Cuando se despejó la borrasca, cuando poco más adelante vio con claridad las cristianas razones de esa pobreza, se sintió orgulloso de lo mismo que, en su muchachez, había considerado un oprobio del hogar; y lo proclamaba gozoso recordándolo ante sus hijos espirituales:
Si me echan en cara la pobreza de mis padres, alegraos y decid que el Señor lo quiso así, para que nuestra Obra, su Obra, se hiciera sin medios humanos: yo así lo veo. De otra parte mis padres, mis padres calladamente heroicos, son mi gran orgullo (45).

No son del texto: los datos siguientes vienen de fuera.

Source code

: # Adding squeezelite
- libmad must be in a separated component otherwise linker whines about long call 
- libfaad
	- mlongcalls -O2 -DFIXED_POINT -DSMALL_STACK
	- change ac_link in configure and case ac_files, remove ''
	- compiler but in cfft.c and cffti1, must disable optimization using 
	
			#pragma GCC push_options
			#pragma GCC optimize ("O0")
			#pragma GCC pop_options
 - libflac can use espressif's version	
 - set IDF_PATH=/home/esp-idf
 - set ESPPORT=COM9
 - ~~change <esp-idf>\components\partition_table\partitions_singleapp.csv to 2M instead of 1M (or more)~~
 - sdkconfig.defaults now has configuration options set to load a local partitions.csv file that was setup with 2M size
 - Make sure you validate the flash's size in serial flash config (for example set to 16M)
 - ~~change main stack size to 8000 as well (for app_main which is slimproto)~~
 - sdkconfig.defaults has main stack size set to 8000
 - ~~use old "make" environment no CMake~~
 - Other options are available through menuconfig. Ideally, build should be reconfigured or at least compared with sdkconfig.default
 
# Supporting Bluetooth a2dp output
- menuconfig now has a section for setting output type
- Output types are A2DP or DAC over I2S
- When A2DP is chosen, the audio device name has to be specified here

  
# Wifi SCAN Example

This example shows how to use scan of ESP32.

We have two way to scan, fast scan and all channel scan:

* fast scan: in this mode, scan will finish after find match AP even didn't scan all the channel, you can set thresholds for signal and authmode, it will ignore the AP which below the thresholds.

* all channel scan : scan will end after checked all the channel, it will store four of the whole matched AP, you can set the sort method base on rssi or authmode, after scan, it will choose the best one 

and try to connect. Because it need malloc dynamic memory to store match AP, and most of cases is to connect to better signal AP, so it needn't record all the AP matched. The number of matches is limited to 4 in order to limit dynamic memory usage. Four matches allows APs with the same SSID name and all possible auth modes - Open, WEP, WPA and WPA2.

Pero por entonces no lo veía. La pobreza, indudablemente, llevaba consigo humillaciones de todo género. Para la amplia parentela de doña Dolores, Logroño era el exilio de los Escrivá; y, según algunos de ellos, un merecido destierro.
La más dura prueba por la que pasó Josemaría, más dolorosa que las privaciones, fue el callado sufrir de los padres, cuya sonrisa y serenidad daban a entender el dominio interior con que aceptaban las adversidades. Pero esa mansa capa de amabilidad dejaba traslucir también las muchas renuncias que encubría. Esto, en lugar de calmar al muchacho, le violentaba. Y el oleaje rompía dolorosamente dentro de su alma. No se atrevía a hablar de ello con don José. De momento se habían interrumpido las conversaciones íntimas durante los paseos de los domingos, pero solían charlar de otros temas, ya que a Josemaría le parecía injusto y poco noble hacer "comentarios que pudiesen herir la sensibilidad de sus padres" (46).
De los felices días de la infancia retuvo Josemaría en su memoria una lámina que, por razones circunstanciales, pasó a formar parte de su abastecimiento espiritual. Eran dos dibujos japoneses; en uno se leía:
El hombre presuntuoso, y representaba una familia reunida alrededor de una mesa, teniendo arriba, en lo alto de un palo, una gran luz. Desde lejos aquella luz atraía, llamaba la atención. Pero si uno se acercaba, veía que la familia estaba fría, sin luz y sin calor de hogar. El otro dibujo se titulaba así: el hombre prudente. Era otra familia, con la luz muy cercana, sobre la mesa, en el centro de todos. No llamaba la atención, no era algo ostentoso. Pero el que se acercaba allí, encontraba ambiente de familia (47).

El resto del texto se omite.